Let $F(n,m)$ is the group of functions with domain $\{1,\dots,n\}$ and codomain $\{1,\dots,m\}$ with $n,m \in \{3,4,5,\dots\}$ and $n<m$. Chosing a function $f$ at random from $F(n,m)$:
a) What is the probability of $f(1) \le f(2)$
b) Probability of f be strictly crescent.
So, for a), it seems, as it is random and symmetrical, the probability should be 1/2
Now, I had a few difficulties when solving b). I know that $ f: A\to B$ is strictly crescent if and only if $\forall x,y \in A$ if $x<y$ then $f(x) < f(y)$.
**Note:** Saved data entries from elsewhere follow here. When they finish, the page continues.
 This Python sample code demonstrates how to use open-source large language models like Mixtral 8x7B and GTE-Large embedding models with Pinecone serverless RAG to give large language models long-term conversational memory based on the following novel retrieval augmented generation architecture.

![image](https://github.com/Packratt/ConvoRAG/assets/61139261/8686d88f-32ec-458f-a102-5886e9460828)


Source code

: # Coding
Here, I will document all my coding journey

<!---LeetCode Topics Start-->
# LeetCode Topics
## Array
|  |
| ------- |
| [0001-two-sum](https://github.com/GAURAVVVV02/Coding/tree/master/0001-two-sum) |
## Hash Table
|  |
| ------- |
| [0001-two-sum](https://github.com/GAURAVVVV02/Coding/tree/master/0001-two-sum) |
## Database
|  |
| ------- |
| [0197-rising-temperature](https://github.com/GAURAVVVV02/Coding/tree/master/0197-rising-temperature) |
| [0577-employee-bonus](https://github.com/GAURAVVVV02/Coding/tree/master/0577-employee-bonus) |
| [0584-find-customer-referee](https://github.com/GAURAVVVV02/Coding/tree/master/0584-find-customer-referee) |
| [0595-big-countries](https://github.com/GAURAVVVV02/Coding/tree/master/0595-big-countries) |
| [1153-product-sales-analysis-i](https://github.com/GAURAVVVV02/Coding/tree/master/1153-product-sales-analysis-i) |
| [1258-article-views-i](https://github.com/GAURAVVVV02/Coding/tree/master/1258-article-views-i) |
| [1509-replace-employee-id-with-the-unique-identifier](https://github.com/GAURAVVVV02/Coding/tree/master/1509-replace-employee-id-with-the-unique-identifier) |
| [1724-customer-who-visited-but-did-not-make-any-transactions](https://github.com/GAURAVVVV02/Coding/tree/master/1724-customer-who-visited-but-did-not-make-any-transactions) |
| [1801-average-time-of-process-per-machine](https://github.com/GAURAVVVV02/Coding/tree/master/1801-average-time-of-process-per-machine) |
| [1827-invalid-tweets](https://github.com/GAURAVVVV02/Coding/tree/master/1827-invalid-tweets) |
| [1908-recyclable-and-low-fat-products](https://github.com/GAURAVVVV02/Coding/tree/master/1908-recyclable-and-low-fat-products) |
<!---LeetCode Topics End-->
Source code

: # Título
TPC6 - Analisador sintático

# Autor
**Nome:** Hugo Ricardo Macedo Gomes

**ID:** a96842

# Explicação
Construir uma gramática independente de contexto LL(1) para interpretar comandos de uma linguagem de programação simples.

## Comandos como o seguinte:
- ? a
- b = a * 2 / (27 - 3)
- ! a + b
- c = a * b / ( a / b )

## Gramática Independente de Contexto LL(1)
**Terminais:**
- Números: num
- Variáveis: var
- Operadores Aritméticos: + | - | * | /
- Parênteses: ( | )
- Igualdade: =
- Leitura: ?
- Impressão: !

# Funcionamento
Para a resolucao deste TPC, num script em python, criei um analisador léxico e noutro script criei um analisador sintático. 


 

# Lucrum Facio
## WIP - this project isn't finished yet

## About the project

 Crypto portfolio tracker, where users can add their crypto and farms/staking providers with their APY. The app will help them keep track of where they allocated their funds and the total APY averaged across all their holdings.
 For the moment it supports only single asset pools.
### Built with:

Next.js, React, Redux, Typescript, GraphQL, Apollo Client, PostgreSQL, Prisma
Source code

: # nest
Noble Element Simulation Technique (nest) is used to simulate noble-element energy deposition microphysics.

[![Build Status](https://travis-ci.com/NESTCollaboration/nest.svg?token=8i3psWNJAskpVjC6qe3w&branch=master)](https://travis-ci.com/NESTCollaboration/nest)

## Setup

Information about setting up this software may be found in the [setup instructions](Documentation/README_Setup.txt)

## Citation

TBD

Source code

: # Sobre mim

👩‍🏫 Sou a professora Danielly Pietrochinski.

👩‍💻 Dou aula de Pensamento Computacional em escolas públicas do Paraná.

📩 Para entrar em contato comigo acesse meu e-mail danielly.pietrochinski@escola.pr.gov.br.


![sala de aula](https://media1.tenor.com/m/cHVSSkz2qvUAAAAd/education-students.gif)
I can also see that total possible configuration of these functions is $\frac{m!}{(m-n)!}$ so my answer should be $\frac{something}{\frac{m!}{(m-n)!}}$, but I'm having trouble finding the pattern using the strictly crescent definition.
In (a) it isn’t symmetric: you’re contrasting $f(1)\le f(2)$ with $f(2)<f(1)$. There are actually three possibilities here: $f(1)<f(2)$, $f(1)=f(2)$, and $f(1)>f(2)$. The first and last are symmetric and have equal probabilities, but those probabilities aren’t $\frac12$: they’re half of whatever is left after we subtract from $1$ the probability that $f(1)=f(2)$. Whatever $f(1)$ is, there is one chance in $m$ that $f(2)$ is equal to it, so the probability that $f(1)=f(2)$ is $\frac1m$. That leaves a probability of $1-\frac1m=\frac{m-1}m$ that $f(1)\ne f(2)$. By symmetry $\frac{m-1}{2m}$ is the probability that $f(1)<f(2)$, the probability that $f(1)>f(2)$ being the same. The total probability that $f(1)\le f(2)$ is therefore
$$\frac1m+\frac{m-1}{2m}=\frac{m+1}{2m}\;.$$
In order for a function $f\in F(n,m)$ to be strictly increasing, it must first of all be injective (one-to-one), so its range must be an $n$-element subset of $\{1,2,\ldots,m\}$. On the other hand, suppose that $A$ is an $n$-element subset of $\{1,2,\ldots,m\}$; say $A=\{a_1,a_2,\ldots,a_n\}$, where $a_1<a_2<\ldots<a_n$. Then there is only one possible strictly increasing function from $n$ to $A$: $f(k)=a_k$ for $k=1,2,\ldots,n$. Thus, the number of strictly increasing members of $F(n,m)$ is the same as the number of $n$-element subsets of $\{1,2,\ldots,m\}$, which is $\binom{m}n$.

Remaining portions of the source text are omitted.